[Start of section]

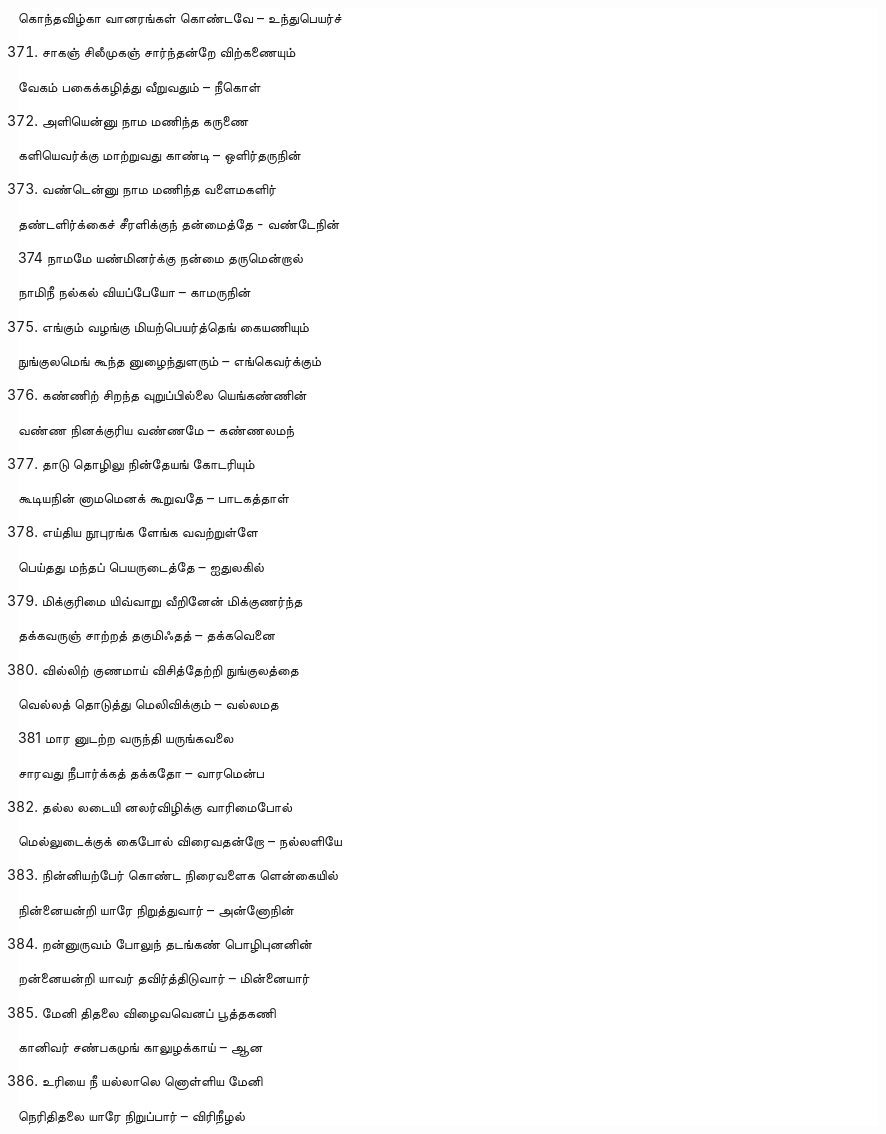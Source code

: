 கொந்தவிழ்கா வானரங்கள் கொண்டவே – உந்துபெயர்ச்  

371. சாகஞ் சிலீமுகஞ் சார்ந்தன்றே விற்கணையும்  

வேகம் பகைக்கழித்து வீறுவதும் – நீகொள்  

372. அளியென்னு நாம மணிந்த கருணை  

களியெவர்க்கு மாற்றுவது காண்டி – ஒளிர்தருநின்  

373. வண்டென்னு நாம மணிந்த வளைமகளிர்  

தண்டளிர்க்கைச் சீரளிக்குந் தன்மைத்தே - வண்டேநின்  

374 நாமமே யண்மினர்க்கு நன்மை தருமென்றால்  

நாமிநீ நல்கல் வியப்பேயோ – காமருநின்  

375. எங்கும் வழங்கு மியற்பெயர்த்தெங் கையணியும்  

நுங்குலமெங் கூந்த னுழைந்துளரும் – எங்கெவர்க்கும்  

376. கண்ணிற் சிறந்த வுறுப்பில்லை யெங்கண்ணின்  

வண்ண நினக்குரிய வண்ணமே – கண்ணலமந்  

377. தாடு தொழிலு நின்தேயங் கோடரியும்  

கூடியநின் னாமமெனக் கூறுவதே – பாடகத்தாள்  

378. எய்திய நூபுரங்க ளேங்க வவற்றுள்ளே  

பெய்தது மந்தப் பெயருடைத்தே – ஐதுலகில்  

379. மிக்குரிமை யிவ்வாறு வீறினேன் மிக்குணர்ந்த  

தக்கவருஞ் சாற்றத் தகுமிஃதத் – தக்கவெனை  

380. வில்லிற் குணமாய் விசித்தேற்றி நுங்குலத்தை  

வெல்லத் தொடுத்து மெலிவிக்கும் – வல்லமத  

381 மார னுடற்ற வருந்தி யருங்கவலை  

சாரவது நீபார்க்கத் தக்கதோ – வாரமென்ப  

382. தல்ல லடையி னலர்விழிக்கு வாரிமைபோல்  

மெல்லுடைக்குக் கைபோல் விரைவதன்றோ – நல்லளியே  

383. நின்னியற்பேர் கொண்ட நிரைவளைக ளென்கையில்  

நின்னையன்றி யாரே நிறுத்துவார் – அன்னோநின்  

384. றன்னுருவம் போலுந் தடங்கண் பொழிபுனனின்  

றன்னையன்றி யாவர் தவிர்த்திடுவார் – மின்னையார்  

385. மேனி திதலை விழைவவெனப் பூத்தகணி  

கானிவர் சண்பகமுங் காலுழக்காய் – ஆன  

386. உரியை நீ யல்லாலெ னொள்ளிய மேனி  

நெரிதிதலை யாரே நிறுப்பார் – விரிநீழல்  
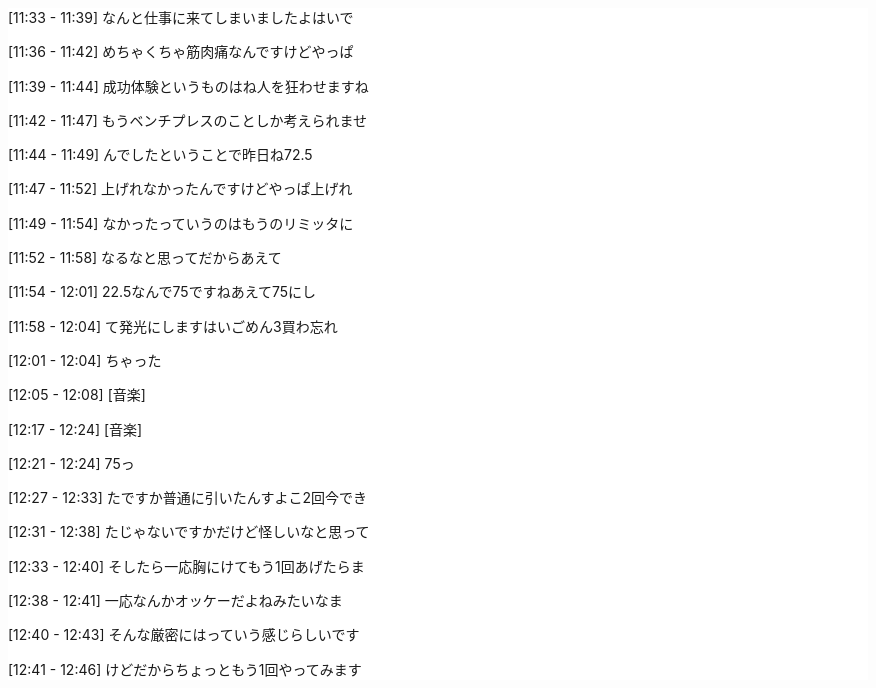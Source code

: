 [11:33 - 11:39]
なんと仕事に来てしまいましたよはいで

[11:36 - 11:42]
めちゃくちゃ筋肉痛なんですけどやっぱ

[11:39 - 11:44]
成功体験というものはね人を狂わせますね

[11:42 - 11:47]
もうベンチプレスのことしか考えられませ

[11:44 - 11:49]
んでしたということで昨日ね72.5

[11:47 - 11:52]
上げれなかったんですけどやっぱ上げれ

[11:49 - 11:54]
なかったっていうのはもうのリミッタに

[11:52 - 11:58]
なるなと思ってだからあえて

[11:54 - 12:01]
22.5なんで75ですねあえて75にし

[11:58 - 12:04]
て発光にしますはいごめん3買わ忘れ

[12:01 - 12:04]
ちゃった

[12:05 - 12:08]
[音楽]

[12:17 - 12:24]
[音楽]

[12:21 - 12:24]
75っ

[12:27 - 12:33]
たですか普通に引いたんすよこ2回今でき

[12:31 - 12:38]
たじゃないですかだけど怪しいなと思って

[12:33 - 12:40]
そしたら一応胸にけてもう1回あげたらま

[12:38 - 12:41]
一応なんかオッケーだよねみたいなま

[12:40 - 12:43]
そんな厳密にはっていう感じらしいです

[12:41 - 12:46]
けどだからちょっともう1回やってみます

[End of section]
[Start of section]

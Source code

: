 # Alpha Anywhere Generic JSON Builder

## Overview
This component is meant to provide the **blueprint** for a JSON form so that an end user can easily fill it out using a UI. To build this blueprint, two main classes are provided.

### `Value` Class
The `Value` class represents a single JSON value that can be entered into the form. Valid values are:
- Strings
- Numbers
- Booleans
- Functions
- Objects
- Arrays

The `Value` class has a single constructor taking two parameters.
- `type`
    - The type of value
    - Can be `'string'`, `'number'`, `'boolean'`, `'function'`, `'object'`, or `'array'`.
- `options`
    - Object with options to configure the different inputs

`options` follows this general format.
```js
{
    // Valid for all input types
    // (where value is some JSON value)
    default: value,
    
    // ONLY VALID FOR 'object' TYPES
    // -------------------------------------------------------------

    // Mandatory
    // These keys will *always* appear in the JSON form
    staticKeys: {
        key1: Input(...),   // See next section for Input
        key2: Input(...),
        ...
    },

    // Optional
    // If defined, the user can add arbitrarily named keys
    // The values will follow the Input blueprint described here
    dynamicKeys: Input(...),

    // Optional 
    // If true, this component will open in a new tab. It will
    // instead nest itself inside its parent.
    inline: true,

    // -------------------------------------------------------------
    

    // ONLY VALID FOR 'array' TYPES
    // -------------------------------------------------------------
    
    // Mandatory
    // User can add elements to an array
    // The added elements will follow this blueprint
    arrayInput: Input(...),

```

[End of section]
[Start of section]

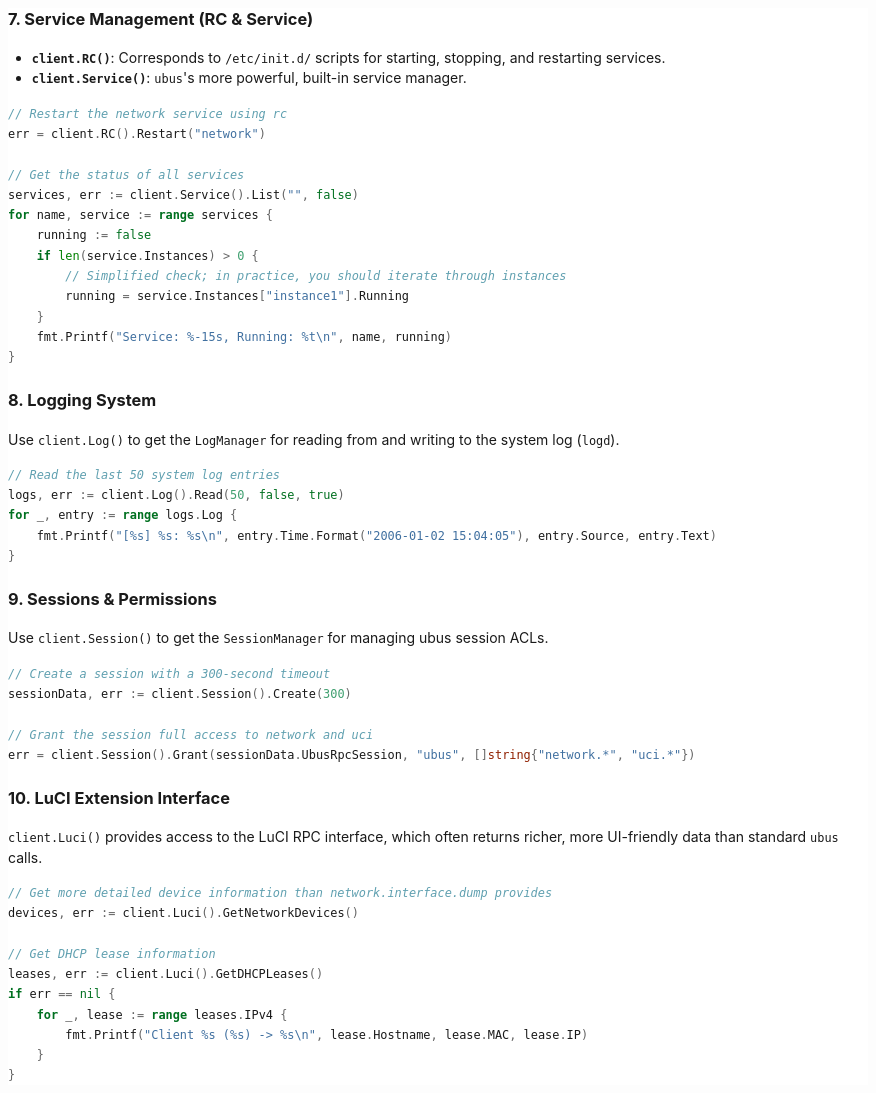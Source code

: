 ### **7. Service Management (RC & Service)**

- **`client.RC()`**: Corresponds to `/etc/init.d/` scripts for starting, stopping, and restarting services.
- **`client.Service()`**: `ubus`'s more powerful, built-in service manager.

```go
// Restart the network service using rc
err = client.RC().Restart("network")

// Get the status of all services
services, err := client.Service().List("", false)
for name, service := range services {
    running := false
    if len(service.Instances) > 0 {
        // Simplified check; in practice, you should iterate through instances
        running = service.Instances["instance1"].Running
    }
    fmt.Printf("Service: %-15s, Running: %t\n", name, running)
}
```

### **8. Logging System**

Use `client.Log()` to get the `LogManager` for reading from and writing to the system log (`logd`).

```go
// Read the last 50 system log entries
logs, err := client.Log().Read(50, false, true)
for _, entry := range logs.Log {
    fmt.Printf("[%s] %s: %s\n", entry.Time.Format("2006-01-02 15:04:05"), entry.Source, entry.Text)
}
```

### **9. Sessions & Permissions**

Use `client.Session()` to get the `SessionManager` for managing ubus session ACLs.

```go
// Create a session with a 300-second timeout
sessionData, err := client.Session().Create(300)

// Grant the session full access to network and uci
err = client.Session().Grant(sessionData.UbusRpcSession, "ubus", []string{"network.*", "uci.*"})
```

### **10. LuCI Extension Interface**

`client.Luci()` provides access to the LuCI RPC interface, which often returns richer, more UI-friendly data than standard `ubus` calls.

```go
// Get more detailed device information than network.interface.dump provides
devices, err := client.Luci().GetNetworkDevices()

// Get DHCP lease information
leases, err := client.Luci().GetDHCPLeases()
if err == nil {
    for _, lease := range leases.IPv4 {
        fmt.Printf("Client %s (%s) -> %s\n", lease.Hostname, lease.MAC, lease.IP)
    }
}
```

[End of section]

**What to do:**
How many lines in the entries contain the string "sessionData"? Answer with the number only.

**Worked solution:**
2